The brief
The Golf was squealing under light braking, the pedal had picked up a fine vibration on harder stops, and now the dashboard had flagged a brake-wear warning. Three signs all pointing the same way: the pads and discs were at the end of their life.
Brake pads wear down a little every time you press the pedal, and the discs wear with them. When the pads get thin, a small metal tab built into them starts touching the disc, which is the squeal, and the same low pad triggers the dashboard warning. The vibration on a hard stop is the disc itself, worn unevenly and no longer running true. A brake set doing all of that has had its time.
The diagnosis
Wheels off, the front pads were down to the wear-indicator metal, which is as far as you let them go. The discs had a clear lip worn around the edge and measured past the minimum thickness on the gauge, so they were done too.

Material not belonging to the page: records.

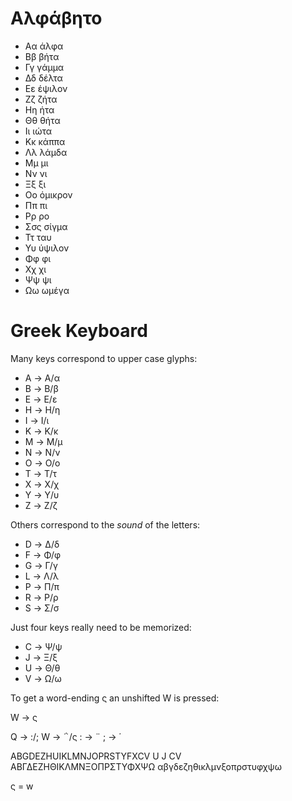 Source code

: # Αλφάβητο

- Αα  άλφα
- Ββ  βήτα
- Γγ  γάμμα
- Δδ  δέλτα
- Εε  έψιλον
- Ζζ  ζήτα
- Ηη  ήτα
- Θθ  θήτα
- Ιι  ιώτα
- Κκ  κάππα
- Λλ  λάμδα
- Μμ  μι
- Νν  νι
- Ξξ  ξι
- Οο  όμικρον
- Ππ  πι
- Ρρ  ρο
- Σσς σίγμα
- Ττ  ταυ
- Υυ  ύψιλον
- Φφ  φι
- Χχ  χι
- Ψψ  ψι
- Ωω  ωμέγα

# Greek Keyboard

Many keys correspond to upper case glyphs:

- A → Α/α
- B → Β/β
- E → Ε/ε
- H → Η/η
- I → Ι/ι
- K → Κ/κ
- M → Μ/μ
- N → Ν/ν
- O → Ο/ο
- T → Τ/τ
- X → Χ/χ
- Y → Υ/υ
- Z → Ζ/ζ

Others correspond to the _sound_ of the letters:

- D → Δ/δ
- F → Φ/φ
- G → Γ/γ
- L → Λ/λ
- P → Π/π
- R → Ρ/ρ
- S → Σ/σ

Just four keys really need to be memorized:

- C → Ψ/ψ
- J → Ξ/ξ
- U → Θ/θ
- V → Ω/ω

To get a word-ending ς an unshifted W is pressed:

W → ς

Q → :/;
W → ΅/ς
: → ¨
; → ΄

ABGDEZHUIKLMNJOPRSTYFXCV
       U     J        CV
ΑΒΓΔΕΖΗΘΙΚΛΜΝΞΟΠΡΣΤΥΦΧΨΩ
αβγδεζηθικλμνξοπρστυφχψω

ς = w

Fitting new pads onto worn discs would just bed the fresh pads into the same uneven surface, so it doesn't make sense to do one without the other. With the rears at a similar age, the call was a full set, all four corners, so the whole system is even again.
The work
The front and rear callipers came off, all four discs were swapped for new VAG-spec rotors, and a fresh set of pads went in at every corner. The slider pins were cleaned and greased so the callipers float freely, and the calliper bolts torqued back to spec.

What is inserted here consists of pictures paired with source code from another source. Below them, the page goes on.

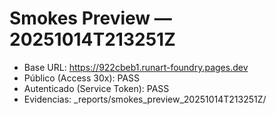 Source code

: # Smokes Preview — 20251014T213251Z
- Base URL: https://922cbeb1.runart-foundry.pages.dev
- Público (Access 30x): PASS
- Autenticado (Service Token): PASS
- Evidencias: _reports/smokes_preview_20251014T213251Z/

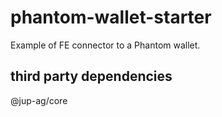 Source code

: # phantom-wallet-starter

Example of FE connector to a Phantom wallet.

## third party dependencies

@jup-ag/core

Then the new brakes were bedded in on a controlled road test, a series of measured stops to lay an even layer of pad material onto the new discs.
The road test confirmed the squeal was gone, the pedal was smooth, and the bite was back.
The outcome
No squeal, no pedal vibration, firm consistent bite, and the dashboard warning cleared.
The Golf went home with the braking system reset front to back. Brakes are a wear item and there's no nursing them past the indicator, so doing the full set together means even braking and a clean slate rather than chasing one corner at a time.